宮沢章夫 資本論も読む | つながい

宮沢章夫 資本論も読む

宮沢 章夫
『資本論』も読む

この人のエッセイや小説・戯曲は好きで前から読んでいたのだが、この本には驚いた。


前書きで、この本を書く動機として、「高校時代に読破しようとして手にとったのだが、文庫本の1冊目の途中(商品)で挫折した」とあり、それがまったく自分にもまったく同じように当てはまったのだった。

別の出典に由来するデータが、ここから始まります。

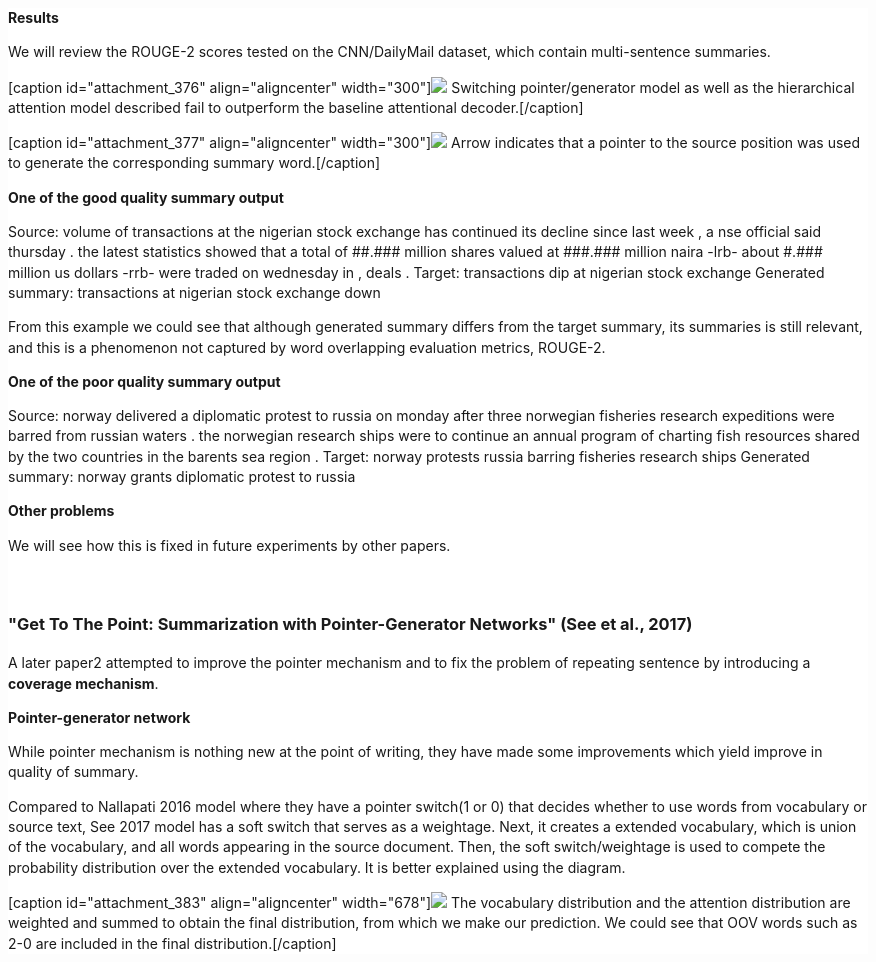 **Results**

We will review the ROUGE-2 scores tested on the CNN/DailyMail dataset, which contain multi-sentence summaries.

\[caption id="attachment\_376" align="aligncenter" width="300"\]![](/post_images/Screen-Shot-2019-01-15-at-3.43.49-PM-300x73.png) Switching pointer/generator model as well as the hierarchical attention model described fail to outperform the baseline attentional decoder.\[/caption\]

\[caption id="attachment\_377" align="aligncenter" width="300"\]![](/post_images/Screen-Shot-2019-01-15-at-4.00.12-PM-300x224.png) Arrow indicates that a pointer to the source position was used to generate the corresponding summary word.\[/caption\]

**One of the good quality summary output**

Source: volume of transactions at the nigerian stock exchange has continued its decline since last week , a nse official said thursday . the latest statistics showed that a total of ##.### million shares valued at ###.### million naira -lrb- about #.### million us dollars -rrb- were traded on wednesday in , deals . Target: transactions dip at nigerian stock exchange Generated summary: transactions at nigerian stock exchange down

From this example we could see that although generated summary differs from the target summary, its summaries is still relevant, and this is a phenomenon not captured by word overlapping evaluation metrics, ROUGE-2.

**One of the poor quality summary output**

Source: norway delivered a diplomatic protest to russia on monday after three norwegian fisheries research expeditions were barred from russian waters . the norwegian research ships were to continue an annual program of charting fish resources shared by the two countries in the barents sea region . Target: norway protests russia barring fisheries research ships Generated summary: norway grants diplomatic protest to russia

**Other problems**

We will see how this is fixed in future experiments by other papers.

 

### **"Get To The Point: Summarization with Pointer-Generator Networks"** (See et al., 2017)

A later paper2 attempted to improve the pointer mechanism and to fix the problem of repeating sentence by introducing a **coverage mechanism**.

**Pointer-generator network**

While pointer mechanism is nothing new at the point of writing, they have made some improvements which yield improve in quality of summary.

Compared to Nallapati 2016 model where they have a pointer switch(1 or 0) that decides whether to use words from vocabulary or source text, See 2017 model has a soft switch that serves as a weightage. Next, it creates a extended vocabulary, which is union of the vocabulary, and all words appearing in the source document. Then, the soft switch/weightage is used to compete the probability distribution over the extended vocabulary. It is better explained using the diagram.

\[caption id="attachment\_383" align="aligncenter" width="678"\]![](/post_images/Screen-Shot-2019-01-16-at-5.33.18-PM-1024x564.png) The vocabulary distribution and the attention distribution are weighted and summed to obtain the final distribution, from which we make our prediction. We could see that OOV words such as 2-0 are included in the final distribution.\[/caption\]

当時、自分もなんとなく「資本論くらい読まなきゃ駄目だよな」という考えにとらわれ、全9巻読破を試みたのだった。しかし、何の予備知識もなく、疑問を聞ける相手もおらず、志のない高校生には、商品までが精一杯だった。


これを読みながら、一部高校時代に戻った自分がおり、また違う視点から資本論を眺めることのできる自分も確かにおり、形容しがたい懐かしさにとらわれてしまった。


本の内容は、資本論の解説書ではなく、一行一行をひたすら熟読・熟考し、その意味を考えていくというもの。この本を読むと、「本を読む」ことの面白さが手に取るように伝わってくる。忙しくても、眠れずに本を読んでしまう気持ちが、そのまま表現されているのだ。


資本論自体に興味がなくても、あっても、読む価値のある本。